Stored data
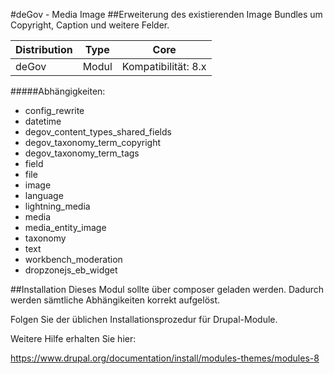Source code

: #deGov - Media Image
##Erweiterung des existierenden Image Bundles um Copyright, Caption und weitere Felder.

Distribution | Type | Core
--- | --- | ---
deGov | Modul |  Kompatibilität: 8.x

#####Abhängigkeiten:
  - config_rewrite
  - datetime
  - degov_content_types_shared_fields
  - degov_taxonomy_term_copyright
  - degov_taxonomy_term_tags
  - field
  - file
  - image
  - language
  - lightning_media
  - media
  - media_entity_image
  - taxonomy
  - text
  - workbench_moderation
  - dropzonejs_eb_widget

##Installation
Dieses Modul sollte über composer geladen werden. Dadurch werden sämtliche Abhängikeiten korrekt aufgelöst.

Folgen Sie der üblichen Installationsprozedur für Drupal-Module.

Weitere Hilfe erhalten Sie hier:

https://www.drupal.org/documentation/install/modules-themes/modules-8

TASK GOAL → Take the entries above and return only the lines from the one with "- config_rewrite" to the one with "Weitere Hilfe erhalten", both included, unchanged.

FINAL ANSWER →
  - config_rewrite
  - datetime
  - degov_content_types_shared_fields
  - degov_taxonomy_term_copyright
  - degov_taxonomy_term_tags
  - field
  - file
  - image
  - language
  - lightning_media
  - media
  - media_entity_image
  - taxonomy
  - text
  - workbench_moderation
  - dropzonejs_eb_widget

##Installation
Dieses Modul sollte über composer geladen werden. Dadurch werden sämtliche Abhängikeiten korrekt aufgelöst.

Folgen Sie der üblichen Installationsprozedur für Drupal-Module.

Weitere Hilfe erhalten Sie hier:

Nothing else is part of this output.